My long-time readers will remember a fictional trilogy I published back in 2001-2005, so fiction isn’t new to me. I’ve always loved the science fiction/fantasy genre, and several years ago, I began work on this project. Just as reading helps us keep our sanity in insane times, writing this new trilogy has done that for me. Sci Fi for me is a way of grappling with our current problems on Earth by projecting them across space and time. Getting that distance sometimes helps us see and face things we couldn’t face otherwise.
You recently wrote Life After Doom, which focused on ecological overshoot. Is The Last Voyage cli-fi?

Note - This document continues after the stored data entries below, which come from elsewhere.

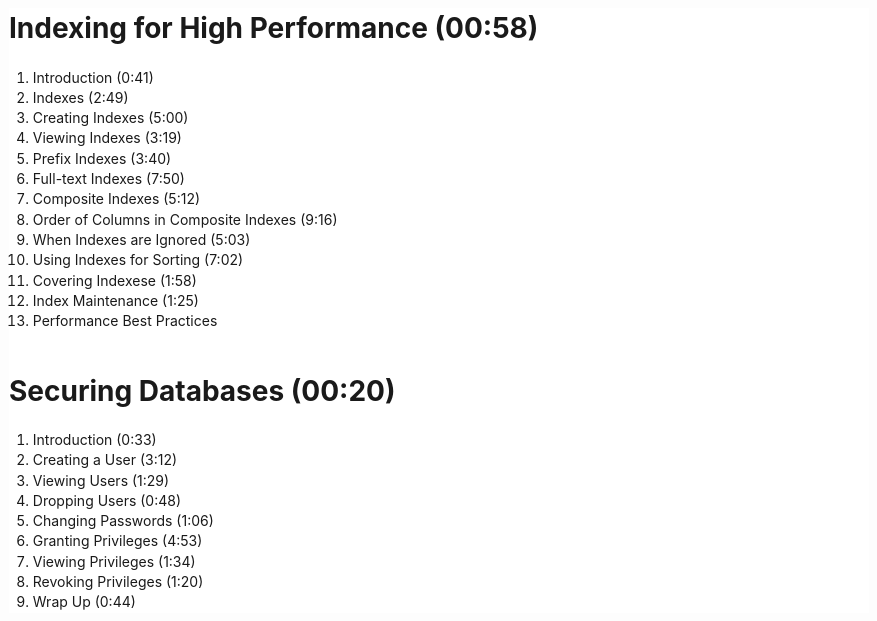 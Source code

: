 # Indexing for High Performance (00:58)
1. Introduction (0:41)
2. Indexes (2:49)
3. Creating Indexes (5:00)
4. Viewing Indexes (3:19)
5. Prefix Indexes (3:40)
6. Full-text Indexes (7:50)
7. Composite Indexes (5:12)
8. Order of Columns in Composite Indexes (9:16)
9. When Indexes are Ignored (5:03)
10. Using Indexes for Sorting (7:02)
11. Covering Indexese (1:58)
12. Index Maintenance (1:25)
13. Performance Best Practices

# Securing Databases (00:20)
1. Introduction (0:33)
2. Creating a User (3:12)
3. Viewing Users (1:29)
4. Dropping Users (0:48)
5. Changing Passwords (1:06)
6. Granting Privileges (4:53)
7. Viewing Privileges (1:34)
8. Revoking Privileges (1:20)
9. Wrap Up (0:44)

I think so. But less as a fictional warning about the nonfiction of climate change like Don’t Look Up (which I thought was very powerful, and – unfortunately – very needed). The Last Voyage is more of an experiment in imagining a new kind of human-Earth and human-human relationship.
Why Mars?
Humans (most recently, Earth’s richest person) have always projected their hopes and fears on Mars. Sadly, for some it represents an escape plan … “If we ruin the Earth, we can always retreat to Mars,” they seem to think. I wanted to confront that delusion as directly as I could. For me, what Mars represents is less possibility and more sterility. I see it as a sterile environment, like a laboratory, that helps us see more clearly who we are and what we might become, wherever we are.
Who is the protagonist?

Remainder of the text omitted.